The pair then explained why wrestling had died in Britain - too many fat men, not enough "dolly fellas" like them. Pallo senior said that even at his peak, say at a televised bout attended by the Duke of Edinburgh, he earned no more than £80 a fight, and it was usually much less. But, without Pallo, we might never have learnt of the Boston Crab or flying head-scissors at all; it was Pallo who had sat beside the inexperienced commentator Kent Walton during the earliest television broadcasts of wrestling in the 1950s, instructing him on the names of the moves and inventing some of his own.

Despite the match-fixing, Pallo said, much of the pain was real, and only hard men survived the gruelling schedules. JJ had followed his father into the ring, and for a while they fought as a tag-team; both of them hobbled round their garden with inflamed joints. They spoke about the "heat" they generated in their best fights. "It was nice in those days to think people came just to boo you," Jackie Senior reasoned.

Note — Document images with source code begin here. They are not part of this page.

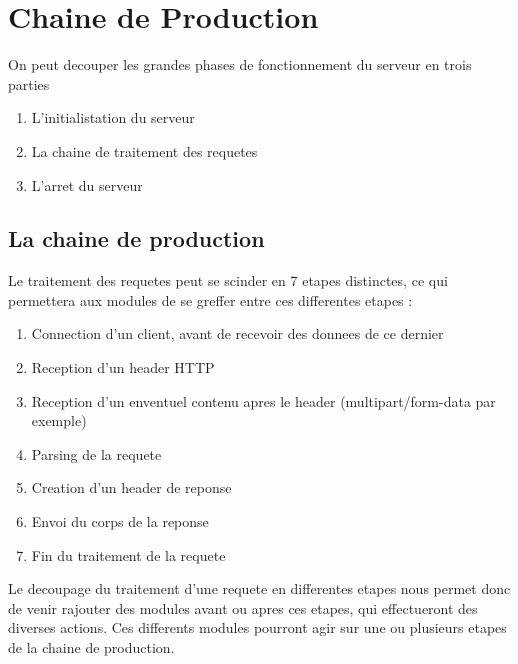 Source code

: \chapter{Chaine de Production}
On peut decouper les grandes phases de fonctionnement du serveur en trois parties

\begin{enumerate}
    \item L'initialistation du serveur
    \item La chaine de traitement des requetes
    \item L'arret du serveur
\end{enumerate}

\section{La chaine de production}
Le traitement des requetes peut se scinder en 7 etapes distinctes, 
ce qui permettera aux modules de se greffer entre ces differentes etapes :
        \begin{enumerate}
            \item Connection d'un client, avant de recevoir des donnees de ce dernier
            \item Reception d'un header HTTP
            \item Reception d'un enventuel contenu apres le header (multipart/form-data par exemple)
            \item Parsing de la requete
            \item Creation d'un header de reponse
            \item Envoi du corps de la reponse
            \item Fin du traitement de la requete
        \end{enumerate}

Le decoupage du traitement d'une requete en differentes etapes nous permet
donc de venir rajouter des modules avant ou apres ces etapes, qui 
effectueront des diverses actions. Ces differents modules pourront agir 
sur une ou plusieurs etapes de la chaine de production.
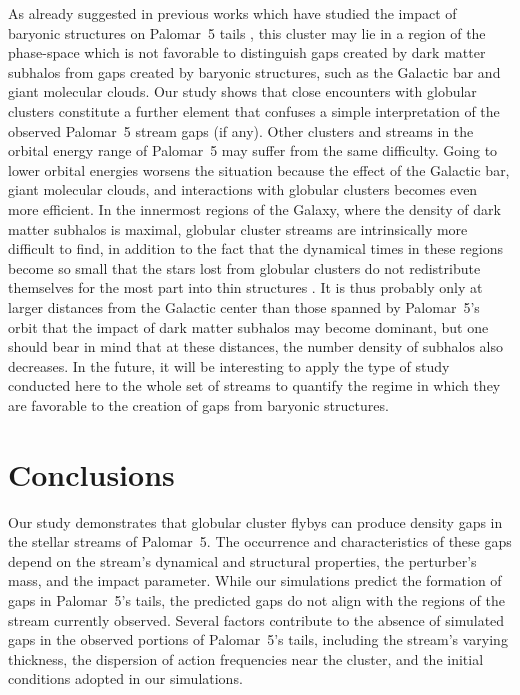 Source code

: \documentclass{aa}
\begin{document}
  As already suggested in previous works which have studied the impact of baryonic structures on Palomar~5 tails \citep{2017NatAs...1..633P, 2019MNRAS.484.2009B}, this cluster may lie in a region of the phase-space which is not favorable to distinguish gaps created by dark matter subhalos from gaps created by baryonic structures, such as the Galactic bar and giant molecular clouds. Our study shows that close encounters with globular clusters constitute a further element that confuses a simple interpretation of the observed Palomar~5 stream gaps (if any). Other clusters and streams in the orbital energy range of Palomar~5 may suffer from the same difficulty. Going to lower orbital energies worsens the situation because the effect of the Galactic bar, giant molecular clouds, and interactions with globular clusters becomes even more efficient. In the innermost regions of the Galaxy, where the density of dark matter subhalos is maximal, globular cluster streams are intrinsically more difficult to find, in addition to the fact that the dynamical times in these regions become so small that the stars lost from globular clusters do not redistribute themselves for the most part into thin structures \citep[see][]{2023A&A...673A..44F}. It is thus probably only at larger distances from the Galactic center than those spanned by Palomar~5's orbit that the impact of dark matter subhalos may become dominant, but one should bear in mind that at these distances, the number density of subhalos also decreases. In the future, it will be interesting to apply the type of study conducted here to the whole set of streams to quantify the regime in which they are favorable to the creation of gaps from baryonic structures.
  

  
\section{Conclusions}
  Our study demonstrates that globular cluster flybys can produce density gaps in the stellar streams of Palomar~5. The occurrence and characteristics of these gaps depend on the stream's dynamical and structural properties, the perturber's mass, and the impact parameter. While our simulations predict the formation of gaps in Palomar~5's tails, the predicted gaps do not align with the regions of the stream currently observed. Several factors contribute to the absence of simulated gaps in the observed portions of Palomar~5's tails, including the stream's varying thickness, the dispersion of action frequencies near the cluster, and the initial conditions adopted in our simulations. 
\end{document}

Towards the close of his life, Pallo felt nothing as much as a sense of betrayal. For several years he tried to promote bouts by himself. A rival once took him to dinner and told him he didn't have a chance as a promoter. "Well, buy me out," Pallo suggested. "No," his rival replied, "we're going to destroy you."

Many of Pallo's fellow wrestlers had harsh words for him while he was alive, although most of their stories were tinged with delight. Adrian Street, who rose to fame by playing a mincing queen in the ring, was convinced that Pallo only made it because he once mistimed a dropkick during an early televised contest, his legs flying either side of a corner post. "He mashed his Christmas crackers," Street recalled. "Nobody had ever seen that on television before."

Pallo claimed everyone was just jealous. He said that no one inspired so many letters of complaint to a television station for violent behaviour. "I have that sort of razzmatazz," he told me. "When I walk into a gents' toilet, everybody turns round and looks."

On the morning his death from cancer was announced I happened to be in a photographer's studio with Dickie Davies, the former host of World of Sport. Davies had already heard the news. "It's the only time he's not faking it," he said.